Puny Java Webstart Log Analyzer

Dec. 14, 2007, 11:17 a.m. — 0 comments

Just for kicks I wrote a trivial Java Web Start application. I wanted to analyze my web server access logs, and while grep + some Ruby code work it's nicer to have something graphical.

I couldn't find any existing JWS app, so I wrote one that parses a log in Apache's combined format and produces some charts (using the nice JFreeChart library).

So here is JLogAnalyzer. It takes about one second per megabyte of logfile, which is quite awful, but it works. It displays the top 20 requested URIs, the top 20 User Agents and requests per day.

screenshot of jloganalyzer

Doing some Java after a long time work gave mixed feelings. Available libraries like JFreeChart are really nice, and Web Start is also great. Writing the code to parse and aggregate information from the log wasn't - at least if you compare to equivalent Ruby code. Collections without closures simply suck.

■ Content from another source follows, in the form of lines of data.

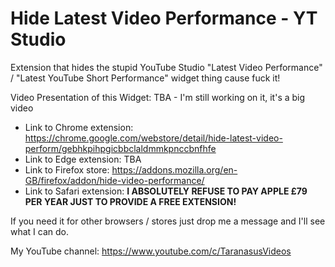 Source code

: # Hide Latest Video Performance - YT Studio

Extension that hides the stupid YouTube Studio "Latest Video Performance" / "Latest YouTube Short Performance" widget thing cause fuck it!

Video Presentation of this Widget: TBA - I'm still working on it, it's a big video

- Link to Chrome extension: https://chrome.google.com/webstore/detail/hide-latest-video-perform/gebhkpihpgicbbclaldmmkpnccbnfhfe 
- Link to Edge extension: TBA
- Link to Firefox store: https://addons.mozilla.org/en-GB/firefox/addon/hide-video-performance/
- Link to Safari extension: **I ABSOLUTELY REFUSE TO PAY APPLE £79 PER YEAR JUST TO PROVIDE A FREE EXTENSION!**

If you need it for other browsers / stores just drop me a message and I'll see what I can do.


My YouTube channel: https://www.youtube.com/c/TaranasusVideos
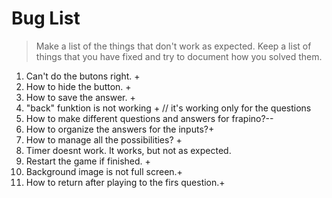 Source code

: # Bug List

> Make a list of the things that don't work as expected. Keep a list of things that you have fixed and try to document how you solved them.

1. Can't do the butons right. +
2. How to hide the button. +
3. How to save the answer. +
4. "back" funktion is not working + // it's working only for the questions
5. How to make different questions and answers for frapino?--
6. How to organize the answers for the inputs?+
7. How to manage all the possibilities? +
8. Timer doesnt work. It works, but not as expected.
9. Restart the game if finished. +
10. Background image is not full screen.+
11. How to return after playing to the firs question.+ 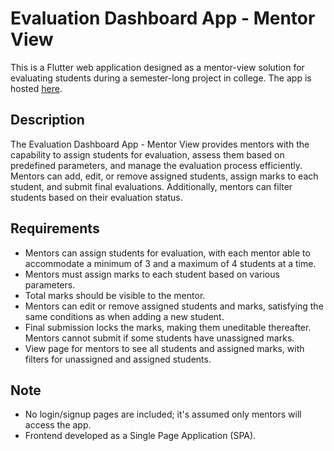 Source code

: # Evaluation Dashboard App - Mentor View
This is a Flutter web application designed as a mentor-view solution for evaluating students during a semester-long project in college.
The app is hosted [here](https://test-hosting-five.vercel.app/).

## Description

The Evaluation Dashboard App - Mentor View provides mentors with the capability to assign students for evaluation, assess them based on predefined parameters, and manage the evaluation process efficiently. Mentors can add, edit, or remove assigned students, assign marks to each student, and submit final evaluations. Additionally, mentors can filter students based on their evaluation status.

## Requirements

- Mentors can assign students for evaluation, with each mentor able to accommodate a minimum of 3 and a maximum of 4 students at a time.
- Mentors must assign marks to each student based on various parameters.
- Total marks should be visible to the mentor.
- Mentors can edit or remove assigned students and marks, satisfying the same conditions as when adding a new student.
- Final submission locks the marks, making them uneditable thereafter. Mentors cannot submit if some students have unassigned marks.
- View page for mentors to see all students and assigned marks, with filters for unassigned and assigned students.

## Note

- No login/signup pages are included; it's assumed only mentors will access the app.
- Frontend developed as a Single Page Application (SPA).
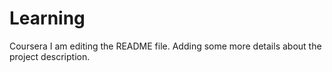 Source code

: # Learning
Coursera
I am editing the README file. Adding some more details about the project description.
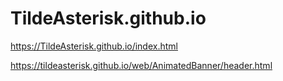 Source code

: # TildeAsterisk.github.io
https://TildeAsterisk.github.io/index.html

https://tildeasterisk.github.io/web/AnimatedBanner/header.html
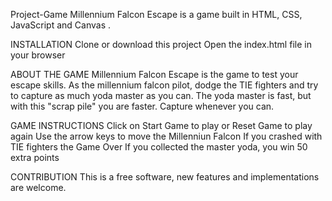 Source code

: Project-Game
Millennium Falcon Escape is a game built in HTML, CSS, JavaScript and Canvas .

INSTALLATION
Clone or download this project
Open the index.html file in your browser

ABOUT THE GAME
Millennium Falcon Escape is the game to test your escape skills.
As the millennium falcon pilot, dodge the TIE fighters and try to capture as much yoda master as you can.
The yoda master is fast, but with this "scrap pile" you are faster. Capture whenever you can.

GAME INSTRUCTIONS
Click on Start Game to play or Reset Game to play again
Use the arrow keys to move the Millenniun Falcon
If you crashed with TIE fighters the Game Over
If you collected the master yoda, you win 50 extra points

CONTRIBUTION
This is a free software, new features and implementations are welcome.
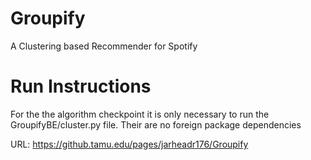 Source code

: # Groupify
A Clustering based Recommender for Spotify

# Run Instructions

For the the algorithm checkpoint it is only necessary to run the GroupifyBE/cluster.py file. Their are no foreign package dependencies


URL: https://github.tamu.edu/pages/jarheadr176/Groupify
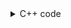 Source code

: <details><summary>C++ code</summary>

Runtime `3 ms` Beats `88.50%`.<br>
Memory `16.5 MB` Beats `59.7%`.

![](../../../../../assets/101.png)

</details>
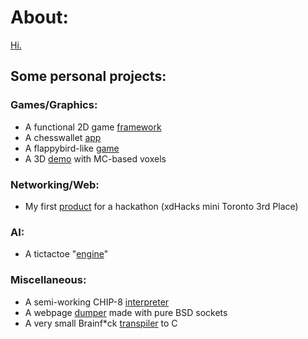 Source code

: # About:
[Hi.](https://jzj-personal.herokuapp.com/)
## Some personal projects:
### Games/Graphics:
- A functional 2D game [framework](https://github.com/return0jz/framework2d)
- A chesswallet [app](https://github.com/return0jz/chesswallet)
- A flappybird-like [game](https://github.com/return0jz/wallbird)
- A 3D [demo](https://github.com/return0jz/badmc) with MC-based voxels
### Networking/Web:
- My first [product](https://github.com/return0jz/xdhack) for a hackathon (xdHacks mini Toronto 3rd Place)
### AI:
- A tictactoe "[engine](https://github.com/return0jz/kektictactoe)" 
### Miscellaneous:
- A semi-working CHIP-8 [interpreter](https://github.com/return0jz/buggedchip8)
- A webpage [dumper](https://github.com/return0jz/baddumper) made with pure BSD sockets
- A very small Brainf*ck [transpiler](https://github.com/return0jz/brainf-ctranspiler) to C
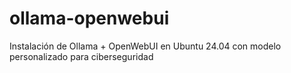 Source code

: # ollama-openwebui
Instalación de Ollama + OpenWebUI en Ubuntu 24.04 con modelo personalizado para ciberseguridad
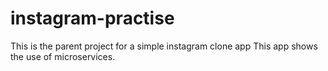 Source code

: # instagram-practise
This is the parent project for a simple instagram clone app
This app shows the use of microservices.
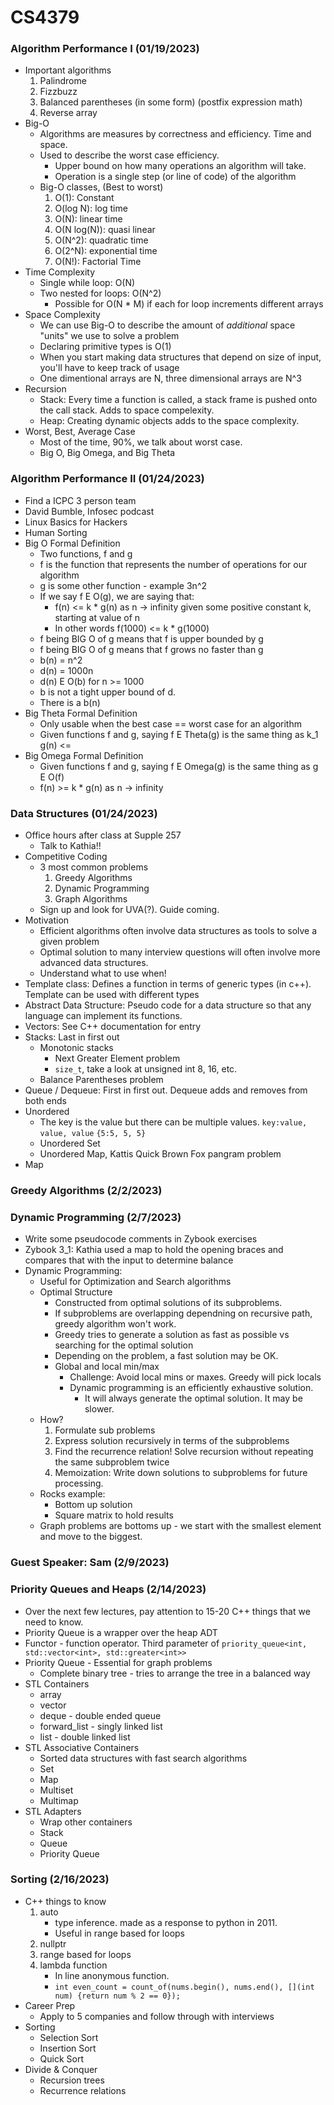 # CS4379
### Algorithm Performance I (01/19/2023)
- Important algorithms
    1. Palindrome
    2. Fizzbuzz
	3. Balanced parentheses (in some form) (postfix expression math)
	4. Reverse array
- Big-O
	- Algorithms are measures by correctness and efficiency. Time and space.
	- Used to describe the worst case efficiency.
		- Upper bound on how many operations an algorithm will take.
		- Operation is a single step (or line of code) of the algorithm
	- Big-O classes, (Best to worst)
		1. O(1): Constant
		2. O(log N): log time
		3. O(N): linear time
		4. O(N log(N)): quasi linear
		5. O(N^2): quadratic time
		6. O(2^N): exponential time
		7. O(N!): Factorial Time
- Time Complexity
	- Single while loop: O(N)
	- Two nested for loops: O(N^2)
		- Possible for O(N * M) if each for loop increments different arrays
- Space Complexity
	- We can use Big-O to describe the amount of _additional_ space "units" we use to solve a problem
	- Declaring primitive types is O(1)
	- When you start making data structures that depend on size of input, you'll have to keep track of usage
	- One dimentional arrays are N, three dimensional arrays are N^3
- Recursion
	- Stack: Every time a function is called, a stack frame is pushed onto the call stack. Adds to space compelexity.
	- Heap: Creating dynamic objects adds to the space complexity.
- Worst, Best, Average Case
	- Most of the time, 90%, we talk about worst case.
	- Big O, Big Omega, and Big Theta

### Algorithm Performance II (01/24/2023)
- Find a ICPC 3 person team
- David Bumble, Infosec podcast
- Linux Basics for Hackers
- Human Sorting
- Big O Formal Definition
    - Two functions, f and g
    - f is the function that represents the number of operations for our algorithm
    - g is some other function - example 3n^2
    - If we say f E O(g), we are saying that:
        - f(n) <= k * g(n) as n -> infinity given some positive constant k, starting at value of n
        - In other words f(1000) <= k * g(1000)
    - f being BIG O of g means that f is upper bounded by g
    - f being BIG O of g means that f grows no faster than g
    - b(n) = n^2
    - d(n) = 1000n
    - d(n) E O(b) for n >= 1000
    - b is not a tight upper bound of d.
    - There is a b(n)
- Big Theta Formal Definition
    - Only usable when the best case == worst case for an algorithm
    - Given functions f and g, saying f E Theta(g) is the same thing as k_1 g(n) <= 
- Big Omega Formal Definition
    - Given functions f and g, saying f E Omega(g) is the same thing as g E O(f)
    - f(n) >= k * g(n) as n -> infinity

### Data Structures (01/24/2023)
- Office hours after class at Supple 257
	- Talk to Kathia!!
- Competitive Coding
	- 3 most common problems
		1. Greedy Algorithms
		2. Dynamic Programming
		3. Graph Algorithms
	- Sign up and look for UVA(?). Guide coming.
- Motivation
	- Efficient algorithms often involve data structures as tools to solve a given problem
	- Optimal solution to many interview questions will often involve more advanced data structures.
	- Understand what to use when!
- Template class: Defines a function in terms of generic types (in c++). Template can be used with different types
- Abstract Data Structure: Pseudo code for a data structure so that any language can implement its functions.
- Vectors: See C++ documentation for entry
- Stacks: Last in first out
	- Monotonic stacks
		- Next Greater Element problem
		- `size_t`, take a look at unsigned int 8, 16, etc.
	- Balance Parentheses problem
- Queue / Dequeue: First in first out. Dequeue adds and removes from both ends
- Unordered
	- The key is the value but there can be multiple values. `key:value, value, value` `{5:5, 5, 5}`
	- Unordered Set
	- Unordered Map, Kattis Quick Brown Fox pangram problem
- Map

### Greedy Algorithms (2/2/2023)

### Dynamic Programming (2/7/2023)
- Write some pseudocode comments in Zybook exercises
- Zybook 3_1: Kathia used a map to hold the opening braces and compares that with the input to determine balance
- Dynamic Programming:
    - Useful for Optimization and Search algorithms
    - Optimal Structure
        - Constructed from optimal solutions of its subproblems.
        - If subproblems are overlapping dependning on recursive path, greedy algorithm won't work.
        - Greedy tries to generate a solution as fast as possible vs searching for the optimal solution
        - Depending on the problem, a fast solution may be OK.
        - Global and local min/max
            - Challenge: Avoid local mins or maxes. Greedy will pick locals
            - Dynamic programming is an efficiently exhaustive solution.
                - It will always generate the optimal solution. It may be slower.
    - How?
        1. Formulate sub problems
        2. Express solution recursively in terms of the subproblems
        3. Find the recurrence relation! Solve recursion without repeating the same subproblem twice
        4. Memoization: Write down solutions to subproblems for future processing.
    - Rocks example:
        - Bottom up solution
        - Square matrix to hold results
    - Graph problems are bottoms up - we start with the smallest element and move to the biggest.
### Guest Speaker: Sam (2/9/2023)

### Priority Queues and Heaps (2/14/2023)
- Over the next few lectures, pay attention to 15-20 C++ things that we need to know.
- Priority Queue is a wrapper over the heap ADT
- Functor - function operator. Third parameter of `priority_queue<int, std::vector<int>, std::greater<int>>`
- Priority Queue - Essential for graph problems
    - Complete binary tree - tries to arrange the tree in a balanced way
- STL Containers
    - array
    - vector
    - deque - double ended queue
    - forward_list - singly linked list
    - list - double linked list
- STL Associative Containers
    - Sorted data structures with fast search algorithms
    - Set 
    - Map
    - Multiset
    - Multimap
- STL Adapters
    - Wrap other containers
    - Stack
    - Queue
    - Priority Queue

### Sorting (2/16/2023)
- C++ things to know
    1. auto
        - type inference. made as a response to python in 2011.
        - Useful in range based for loops
    2. nullptr
    3. range based for loops
    4. lambda function
        - In line anonymous function.
        - `int even_count = count_of(nums.begin(), nums.end(), [](int num) {return num % 2 == 0});`
- Career Prep
    - Apply to 5 companies and follow through with interviews
- Sorting
    - Selection Sort
    - Insertion Sort
    - Quick Sort
- Divide & Conquer
    - Recursion trees
    - Recurrence relations
     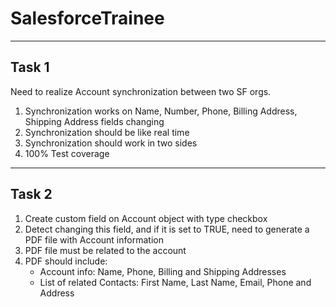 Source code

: # SalesforceTrainee

***

## Task 1

Need to realize Account synchronization between two SF orgs.

1. Synchronization works on Name, Number, Phone, Billing Address, Shipping Address fields changing
2. Synchronization should be like real time
3. Synchronization should work in two sides
4. 100% Test coverage

***

## Task 2

1. Create custom field on Account object with type checkbox
2. Detect changing this field, and if it is set to TRUE, need to generate a PDF file with Account information
3. PDF file must be related to the account
4. PDF should include:
    * Account info: Name, Phone, Billing and Shipping Addresses 
    * List of related Contacts: First Name, Last Name, Email, Phone and Address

Running the parsing in a background task, including progress meter and all bells and whistles is ridiculously easy using SwingWorker and ProgressMonitorInputStream.

My only grief about JFreeChart is the use of a custom data set hierarchy that doesn't use generics, instead of providing an easy interface to the Java Collections API. E.g., why require a PieDataSet if you could simply accept a List containing Map.Entry's?

Use Spotlight instead of find/locate

Dec. 5, 2007, 10:16 a.m. — 0 comments

Might be really obvious, but you can use the command line Spotlight tool instead of find, locate, and grep -R. The cool thing is that it combines the speed of locate with the up-to-dateness of grep and find. It's not a complete replacement, but useful anyways.

You can limit mdfind to a certain directory with the -onlyin switch, e.g. mdfind -onlyin foo subsitutes grep '...' -R foo. It doesn't have full regular expressions (as far as I know), but I don't need those most of the time anyways.

Finding something by filename as in find is a bit ugly, you have to use some Spotlight specific attribute, e.g. mdfind 'kMDItemDisplayName="comment*"' will look for files starting with 'comment'. Beware that this will also look through the Apple translated names, e.g. mdfind 'kMDItemDisplayName="Öffent*"' will find /Users/martin/Public, at least on a German mac. Looking for the correct key, kMDItemFSName, works, but is apparently not answered from a cache - it's faster than a global find, but still quite slow on my system.

mdimport -X gives a list of known attributes that can be used in searches. With some bash scripting one could probably get quite close to locate or grep's comment line interface.

Content sanitation, html5lib and Iñtërnâtiônàlizætiøn

Nov. 29, 2007, 4:13 p.m. — 0 comments

As I wrote, I migrated to a handwritten blog engine mainly because I was unsatisfied with the way Wordpress handled my content*. So one of the goals was to properly handle any input HTML and Unicode characters.

Unicode

Unicode support turned out to be more tricky than expected. I decided that for anything written mostly in a western European language, there is only one encoding and it's called UTF-8. Debugging Unicode issues can be quite ugly, as it can be quite difficult to find out how something is actually encoded. Useful utility: hex editor to find out what these bytes really are. Sadly, that doesn't help much with MySQL.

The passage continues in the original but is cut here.